# camshaft quick!



## Hammer (Aug 12, 2007)

ok,my old motor is actually in outstanding condition inside,no really,,must be the Valvoline!,,here's the scoop,i'd like to install a new cam,it's a `69 gto 400 been rebuilt sometime in the late 70's,yes,doesn't sound right but it's true it's been`benched' for 14 years while i `did other things we'll say:lol:,,i need/want to retain the orig heads so(i'm guessing) i would like a uhmmm hot,lumpy cam to kill the cylinder pressure down low?(ping),,,in the 80's early 90's i'd opt for a RA4/stock 4bbl rockers but,what with all the development that's been done since(computers and all),,what's hot and what's a bunch of BS?

long story short i need want to keep THIS 69 motor as one unit and begin a build on another block with `modern' heads(later)

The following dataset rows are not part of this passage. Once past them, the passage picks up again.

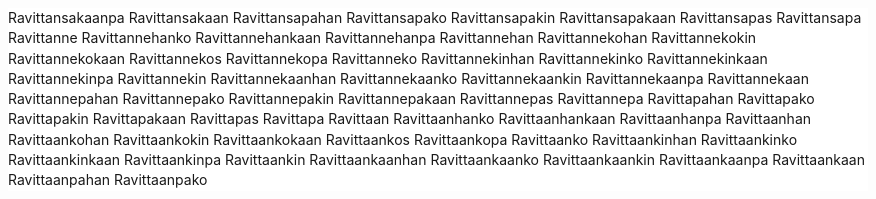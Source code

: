 Ravittansakaanpa
Ravittansakaan
Ravittansapahan
Ravittansapako
Ravittansapakin
Ravittansapakaan
Ravittansapas
Ravittansapa
Ravittanne
Ravittannehanko
Ravittannehankaan
Ravittannehanpa
Ravittannehan
Ravittannekohan
Ravittannekokin
Ravittannekokaan
Ravittannekos
Ravittannekopa
Ravittanneko
Ravittannekinhan
Ravittannekinko
Ravittannekinkaan
Ravittannekinpa
Ravittannekin
Ravittannekaanhan
Ravittannekaanko
Ravittannekaankin
Ravittannekaanpa
Ravittannekaan
Ravittannepahan
Ravittannepako
Ravittannepakin
Ravittannepakaan
Ravittannepas
Ravittannepa
Ravittapahan
Ravittapako
Ravittapakin
Ravittapakaan
Ravittapas
Ravittapa
Ravittaan
Ravittaanhanko
Ravittaanhankaan
Ravittaanhanpa
Ravittaanhan
Ravittaankohan
Ravittaankokin
Ravittaankokaan
Ravittaankos
Ravittaankopa
Ravittaanko
Ravittaankinhan
Ravittaankinko
Ravittaankinkaan
Ravittaankinpa
Ravittaankin
Ravittaankaanhan
Ravittaankaanko
Ravittaankaankin
Ravittaankaanpa
Ravittaankaan
Ravittaanpahan
Ravittaanpako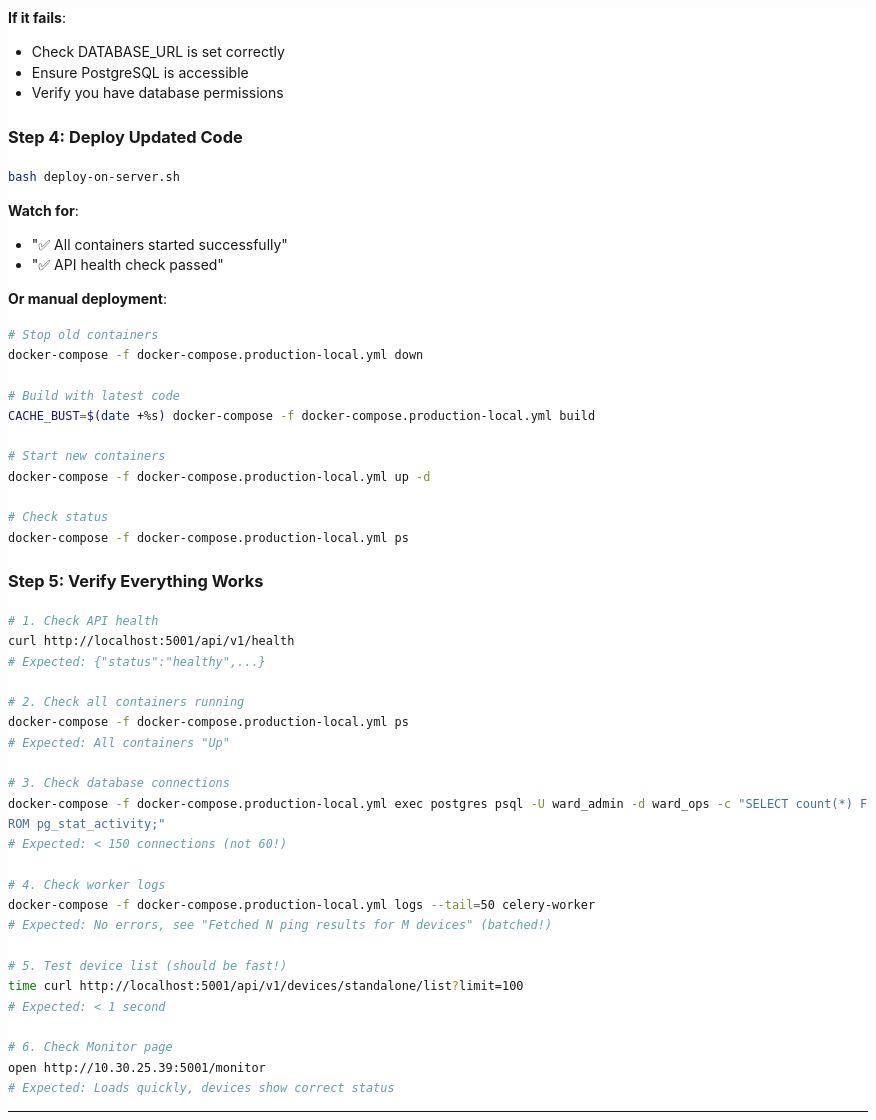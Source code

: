 **If it fails**:
- Check DATABASE_URL is set correctly
- Ensure PostgreSQL is accessible
- Verify you have database permissions

### Step 4: Deploy Updated Code
```bash
bash deploy-on-server.sh
```

**Watch for**:
- "✅ All containers started successfully"
- "✅ API health check passed"

**Or manual deployment**:
```bash
# Stop old containers
docker-compose -f docker-compose.production-local.yml down

# Build with latest code
CACHE_BUST=$(date +%s) docker-compose -f docker-compose.production-local.yml build

# Start new containers
docker-compose -f docker-compose.production-local.yml up -d

# Check status
docker-compose -f docker-compose.production-local.yml ps
```

### Step 5: Verify Everything Works
```bash
# 1. Check API health
curl http://localhost:5001/api/v1/health
# Expected: {"status":"healthy",...}

# 2. Check all containers running
docker-compose -f docker-compose.production-local.yml ps
# Expected: All containers "Up"

# 3. Check database connections
docker-compose -f docker-compose.production-local.yml exec postgres psql -U ward_admin -d ward_ops -c "SELECT count(*) FROM pg_stat_activity;"
# Expected: < 150 connections (not 60!)

# 4. Check worker logs
docker-compose -f docker-compose.production-local.yml logs --tail=50 celery-worker
# Expected: No errors, see "Fetched N ping results for M devices" (batched!)

# 5. Test device list (should be fast!)
time curl http://localhost:5001/api/v1/devices/standalone/list?limit=100
# Expected: < 1 second

# 6. Check Monitor page
open http://10.30.25.39:5001/monitor
# Expected: Loads quickly, devices show correct status
```

---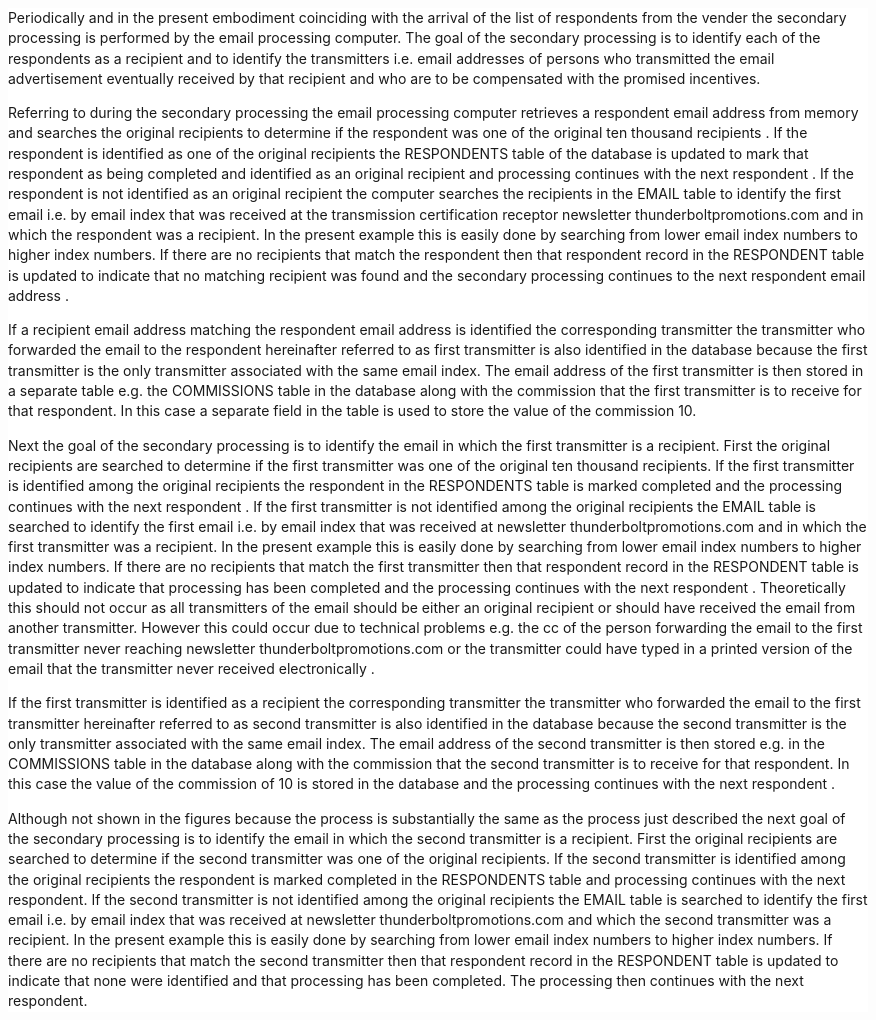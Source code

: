 Periodically and in the present embodiment coinciding with the arrival of the list of respondents from the vender the secondary processing is performed by the email processing computer. The goal of the secondary processing is to identify each of the respondents as a recipient and to identify the transmitters i.e. email addresses of persons who transmitted the email advertisement eventually received by that recipient and who are to be compensated with the promised incentives.

Referring to during the secondary processing the email processing computer retrieves a respondent email address from memory and searches the original recipients to determine if the respondent was one of the original ten thousand recipients . If the respondent is identified as one of the original recipients the RESPONDENTS table of the database is updated to mark that respondent as being completed and identified as an original recipient and processing continues with the next respondent . If the respondent is not identified as an original recipient the computer searches the recipients in the EMAIL table to identify the first email i.e. by email index that was received at the transmission certification receptor newsletter thunderboltpromotions.com and in which the respondent was a recipient. In the present example this is easily done by searching from lower email index numbers to higher index numbers. If there are no recipients that match the respondent then that respondent record in the RESPONDENT table is updated to indicate that no matching recipient was found and the secondary processing continues to the next respondent email address .

If a recipient email address matching the respondent email address is identified the corresponding transmitter the transmitter who forwarded the email to the respondent hereinafter referred to as first transmitter is also identified in the database because the first transmitter is the only transmitter associated with the same email index. The email address of the first transmitter is then stored in a separate table e.g. the COMMISSIONS table in the database along with the commission that the first transmitter is to receive for that respondent. In this case a separate field in the table is used to store the value of the commission 10.

Next the goal of the secondary processing is to identify the email in which the first transmitter is a recipient. First the original recipients are searched to determine if the first transmitter was one of the original ten thousand recipients. If the first transmitter is identified among the original recipients the respondent in the RESPONDENTS table is marked completed and the processing continues with the next respondent . If the first transmitter is not identified among the original recipients the EMAIL table is searched to identify the first email i.e. by email index that was received at newsletter thunderboltpromotions.com and in which the first transmitter was a recipient. In the present example this is easily done by searching from lower email index numbers to higher index numbers. If there are no recipients that match the first transmitter then that respondent record in the RESPONDENT table is updated to indicate that processing has been completed and the processing continues with the next respondent . Theoretically this should not occur as all transmitters of the email should be either an original recipient or should have received the email from another transmitter. However this could occur due to technical problems e.g. the cc of the person forwarding the email to the first transmitter never reaching newsletter thunderboltpromotions.com or the transmitter could have typed in a printed version of the email that the transmitter never received electronically .

If the first transmitter is identified as a recipient the corresponding transmitter the transmitter who forwarded the email to the first transmitter hereinafter referred to as second transmitter is also identified in the database because the second transmitter is the only transmitter associated with the same email index. The email address of the second transmitter is then stored e.g. in the COMMISSIONS table in the database along with the commission that the second transmitter is to receive for that respondent. In this case the value of the commission of 10 is stored in the database and the processing continues with the next respondent .

Although not shown in the figures because the process is substantially the same as the process just described the next goal of the secondary processing is to identify the email in which the second transmitter is a recipient. First the original recipients are searched to determine if the second transmitter was one of the original recipients. If the second transmitter is identified among the original recipients the respondent is marked completed in the RESPONDENTS table and processing continues with the next respondent. If the second transmitter is not identified among the original recipients the EMAIL table is searched to identify the first email i.e. by email index that was received at newsletter thunderboltpromotions.com and which the second transmitter was a recipient. In the present example this is easily done by searching from lower email index numbers to higher index numbers. If there are no recipients that match the second transmitter then that respondent record in the RESPONDENT table is updated to indicate that none were identified and that processing has been completed. The processing then continues with the next respondent.

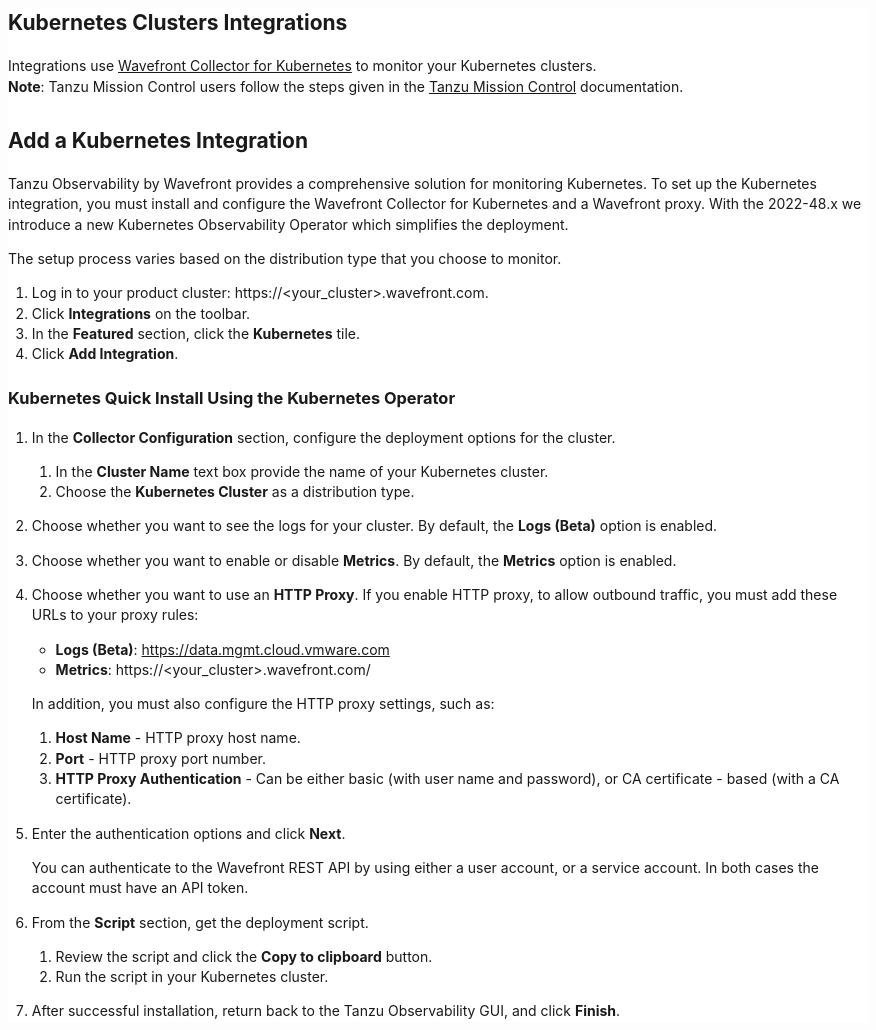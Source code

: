 ## Kubernetes Clusters Integrations

Integrations use [Wavefront Collector for Kubernetes](https://github.com/wavefrontHQ/wavefront-collector-for-kubernetes "Wavefront Collector for Kubernetes GitHub repository") to monitor your Kubernetes clusters.  
**Note**: Tanzu Mission Control users follow the steps given in the [Tanzu Mission Control](https://docs.vmware.com/en/VMware-Tanzu-Mission-Control/services/tanzumc-using/GUID-E448F0BD-1DAB-4AAE-851D-0501CB3AA7AE.html) documentation.



## Add a Kubernetes Integration

Tanzu Observability by Wavefront provides a comprehensive solution for monitoring Kubernetes. To set up the Kubernetes integration, you must install and configure the Wavefront Collector for Kubernetes and a Wavefront proxy. With the 2022-48.x we introduce a new  Kubernetes Observability Operator which simplifies the deployment. 

The setup process varies based on the distribution type that you choose to monitor. 


1. Log in to your product cluster: https://<your_cluster>.wavefront.com.
2. Click **Integrations** on the toolbar.
3. In the **Featured** section, click the **Kubernetes** tile.
4. Click **Add Integration**.


### Kubernetes Quick Install Using the Kubernetes Operator

1. In the **Collector Configuration** section, configure the deployment options for the cluster.
    1. In the **Cluster Name** text box provide the name of your Kubernetes cluster.
    1. Choose the **Kubernetes Cluster** as a distribution type. 
1. Choose whether you want to see the logs for your cluster. By default, the **Logs (Beta)** option is enabled.
1. Choose whether you want to enable or disable **Metrics**. By default, the **Metrics** option is enabled.
1. Choose whether you want to use an **HTTP Proxy**. 
   If you enable HTTP proxy, to allow outbound traffic, you must add these URLs to your proxy rules:
    * **Logs (Beta)**: https://data.mgmt.cloud.vmware.com
    * **Metrics**: https://<your_cluster>.wavefront.com/
      
   In addition, you must also configure the HTTP proxy settings, such as: 
  
      1. **Host Name** - HTTP proxy host name.
      2. **Port** - HTTP proxy port number.
      3. **HTTP Proxy Authentication** - Can be either basic (with user name and password), or CA certificate - based (with a CA certificate).

1. Enter the authentication options and click **Next**.
   
   You can authenticate to the Wavefront REST API by using either a user account, or a service account. In both cases the account must have an API token.
   
1. From the **Script** section, get the deployment script. 
    1. Review the script and click the **Copy to clipboard** button.
    1. Run the script in your Kubernetes cluster.
1. After successful installation, return back to the Tanzu Observability GUI, and click **Finish**.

oh yeah,i need to make a move in the next day or two so speak up i'll OWE ya!!!


----------



## 646904GTO (Feb 10, 2008)

COMP Cams - Performance Camshafts, Valve Train, & Much More has some nice roller cams for around $800 with lifters.


----------



## Hammer (Aug 12, 2007)

*gee*

i'd sell the whole car for that and toss in a `68 Impala SS to bootarty:


----------